Task description | Print every record exactly, omitting none.
Top of Input for this task
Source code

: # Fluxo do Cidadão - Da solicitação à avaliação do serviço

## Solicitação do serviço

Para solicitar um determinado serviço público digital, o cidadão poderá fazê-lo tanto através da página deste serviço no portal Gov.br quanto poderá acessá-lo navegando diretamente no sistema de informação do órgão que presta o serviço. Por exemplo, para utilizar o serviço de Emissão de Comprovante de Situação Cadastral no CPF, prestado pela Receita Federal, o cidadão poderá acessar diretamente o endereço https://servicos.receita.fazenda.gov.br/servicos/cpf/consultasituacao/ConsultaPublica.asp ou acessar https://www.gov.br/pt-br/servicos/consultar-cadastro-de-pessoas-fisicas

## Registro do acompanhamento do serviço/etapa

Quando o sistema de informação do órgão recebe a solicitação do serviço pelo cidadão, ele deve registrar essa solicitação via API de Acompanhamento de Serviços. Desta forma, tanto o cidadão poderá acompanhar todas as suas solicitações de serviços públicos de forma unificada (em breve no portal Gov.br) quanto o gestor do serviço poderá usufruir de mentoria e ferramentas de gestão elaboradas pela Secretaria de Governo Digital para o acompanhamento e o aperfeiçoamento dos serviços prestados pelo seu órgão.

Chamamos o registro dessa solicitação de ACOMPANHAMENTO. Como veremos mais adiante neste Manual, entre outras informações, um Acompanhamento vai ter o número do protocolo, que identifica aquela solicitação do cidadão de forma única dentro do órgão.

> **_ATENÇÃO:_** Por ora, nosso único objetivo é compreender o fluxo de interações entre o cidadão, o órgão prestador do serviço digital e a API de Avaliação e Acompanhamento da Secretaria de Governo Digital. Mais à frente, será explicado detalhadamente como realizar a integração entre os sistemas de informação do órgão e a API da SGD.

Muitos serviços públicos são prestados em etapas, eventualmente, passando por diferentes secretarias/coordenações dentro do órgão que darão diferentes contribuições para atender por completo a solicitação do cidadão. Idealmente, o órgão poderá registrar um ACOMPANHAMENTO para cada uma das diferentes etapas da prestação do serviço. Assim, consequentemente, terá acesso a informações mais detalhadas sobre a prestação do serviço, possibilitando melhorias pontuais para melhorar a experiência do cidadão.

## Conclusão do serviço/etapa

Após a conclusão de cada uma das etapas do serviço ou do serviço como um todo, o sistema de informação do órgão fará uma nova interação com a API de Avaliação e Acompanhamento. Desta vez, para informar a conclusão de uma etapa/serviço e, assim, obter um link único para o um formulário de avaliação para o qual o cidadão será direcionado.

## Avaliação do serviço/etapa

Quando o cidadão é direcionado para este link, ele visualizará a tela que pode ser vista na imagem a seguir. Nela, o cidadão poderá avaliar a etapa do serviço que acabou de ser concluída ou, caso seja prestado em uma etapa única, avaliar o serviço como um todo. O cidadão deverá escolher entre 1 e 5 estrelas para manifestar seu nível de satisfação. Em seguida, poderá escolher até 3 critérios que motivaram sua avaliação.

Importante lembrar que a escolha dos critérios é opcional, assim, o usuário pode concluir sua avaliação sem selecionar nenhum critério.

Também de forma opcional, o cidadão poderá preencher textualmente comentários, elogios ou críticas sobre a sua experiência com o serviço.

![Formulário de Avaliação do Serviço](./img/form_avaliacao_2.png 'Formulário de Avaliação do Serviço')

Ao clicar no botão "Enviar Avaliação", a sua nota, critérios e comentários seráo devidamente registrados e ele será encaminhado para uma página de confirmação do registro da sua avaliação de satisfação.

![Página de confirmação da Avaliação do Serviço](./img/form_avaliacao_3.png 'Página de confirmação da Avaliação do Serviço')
Bottom of Input for this task
Response for this exercise |
Source code

: # Fluxo do Cidadão - Da solicitação à avaliação do serviço

## Solicitação do serviço

Para solicitar um determinado serviço público digital, o cidadão poderá fazê-lo tanto através da página deste serviço no portal Gov.br quanto poderá acessá-lo navegando diretamente no sistema de informação do órgão que presta o serviço. Por exemplo, para utilizar o serviço de Emissão de Comprovante de Situação Cadastral no CPF, prestado pela Receita Federal, o cidadão poderá acessar diretamente o endereço https://servicos.receita.fazenda.gov.br/servicos/cpf/consultasituacao/ConsultaPublica.asp ou acessar https://www.gov.br/pt-br/servicos/consultar-cadastro-de-pessoas-fisicas

## Registro do acompanhamento do serviço/etapa

Quando o sistema de informação do órgão recebe a solicitação do serviço pelo cidadão, ele deve registrar essa solicitação via API de Acompanhamento de Serviços. Desta forma, tanto o cidadão poderá acompanhar todas as suas solicitações de serviços públicos de forma unificada (em breve no portal Gov.br) quanto o gestor do serviço poderá usufruir de mentoria e ferramentas de gestão elaboradas pela Secretaria de Governo Digital para o acompanhamento e o aperfeiçoamento dos serviços prestados pelo seu órgão.

Chamamos o registro dessa solicitação de ACOMPANHAMENTO. Como veremos mais adiante neste Manual, entre outras informações, um Acompanhamento vai ter o número do protocolo, que identifica aquela solicitação do cidadão de forma única dentro do órgão.

> **_ATENÇÃO:_** Por ora, nosso único objetivo é compreender o fluxo de interações entre o cidadão, o órgão prestador do serviço digital e a API de Avaliação e Acompanhamento da Secretaria de Governo Digital. Mais à frente, será explicado detalhadamente como realizar a integração entre os sistemas de informação do órgão e a API da SGD.

Muitos serviços públicos são prestados em etapas, eventualmente, passando por diferentes secretarias/coordenações dentro do órgão que darão diferentes contribuições para atender por completo a solicitação do cidadão. Idealmente, o órgão poderá registrar um ACOMPANHAMENTO para cada uma das diferentes etapas da prestação do serviço. Assim, consequentemente, terá acesso a informações mais detalhadas sobre a prestação do serviço, possibilitando melhorias pontuais para melhorar a experiência do cidadão.

## Conclusão do serviço/etapa

Após a conclusão de cada uma das etapas do serviço ou do serviço como um todo, o sistema de informação do órgão fará uma nova interação com a API de Avaliação e Acompanhamento. Desta vez, para informar a conclusão de uma etapa/serviço e, assim, obter um link único para o um formulário de avaliação para o qual o cidadão será direcionado.

## Avaliação do serviço/etapa

Quando o cidadão é direcionado para este link, ele visualizará a tela que pode ser vista na imagem a seguir. Nela, o cidadão poderá avaliar a etapa do serviço que acabou de ser concluída ou, caso seja prestado em uma etapa única, avaliar o serviço como um todo. O cidadão deverá escolher entre 1 e 5 estrelas para manifestar seu nível de satisfação. Em seguida, poderá escolher até 3 critérios que motivaram sua avaliação.

Importante lembrar que a escolha dos critérios é opcional, assim, o usuário pode concluir sua avaliação sem selecionar nenhum critério.

Também de forma opcional, o cidadão poderá preencher textualmente comentários, elogios ou críticas sobre a sua experiência com o serviço.

![Formulário de Avaliação do Serviço](./img/form_avaliacao_2.png 'Formulário de Avaliação do Serviço')

Ao clicar no botão "Enviar Avaliação", a sua nota, critérios e comentários seráo devidamente registrados e ele será encaminhado para uma página de confirmação do registro da sua avaliação de satisfação.

![Página de confirmação da Avaliação do Serviço](./img/form_avaliacao_3.png 'Página de confirmação da Avaliação do Serviço')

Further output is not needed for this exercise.